-- Required work --
Every line of the material must be restated exactly, though not its pictures.

-- Working data --
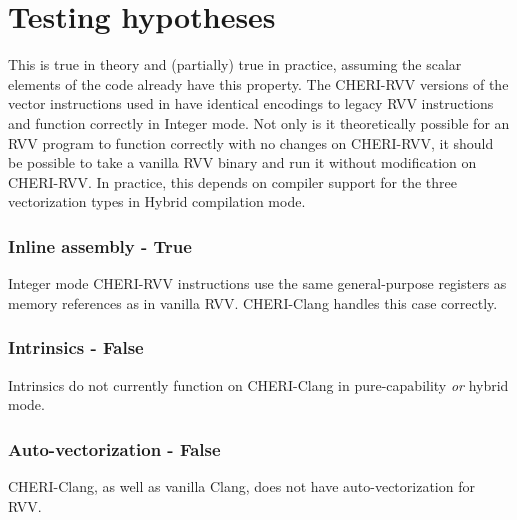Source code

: \section{Testing hypotheses}


This is true in theory and (partially) true in practice, assuming the scalar elements of the code already have this property.
The CHERI-RVV versions of the vector instructions used in  have identical encodings to legacy RVV instructions and function correctly in Integer mode.
Not only is it theoretically possible for an RVV program to function correctly with no changes on CHERI-RVV, it should be possible to take a vanilla RVV binary and run it without modification on CHERI-RVV.
In practice, this depends on compiler support for the three vectorization types in Hybrid compilation mode.

\subsubsection*{Inline assembly - True}
Integer mode CHERI-RVV instructions use the same general-purpose registers as memory references as in vanilla RVV.
CHERI-Clang handles this case correctly.

\subsubsection*{Intrinsics - False}
Intrinsics do not currently function on CHERI-Clang in pure-capability \emph{or} hybrid mode.

\subsubsection*{Auto-vectorization - False}
CHERI-Clang, as well as vanilla Clang, does not have auto-vectorization for RVV.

-- Finished task --
Source code

: \section{Testing hypotheses}


This is true in theory and (partially) true in practice, assuming the scalar elements of the code already have this property.
The CHERI-RVV versions of the vector instructions used in  have identical encodings to legacy RVV instructions and function correctly in Integer mode.
Not only is it theoretically possible for an RVV program to function correctly with no changes on CHERI-RVV, it should be possible to take a vanilla RVV binary and run it without modification on CHERI-RVV.
In practice, this depends on compiler support for the three vectorization types in Hybrid compilation mode.

\subsubsection*{Inline assembly - True}
Integer mode CHERI-RVV instructions use the same general-purpose registers as memory references as in vanilla RVV.
CHERI-Clang handles this case correctly.

\subsubsection*{Intrinsics - False}
Intrinsics do not currently function on CHERI-Clang in pure-capability \emph{or} hybrid mode.

\subsubsection*{Auto-vectorization - False}
CHERI-Clang, as well as vanilla Clang, does not have auto-vectorization for RVV.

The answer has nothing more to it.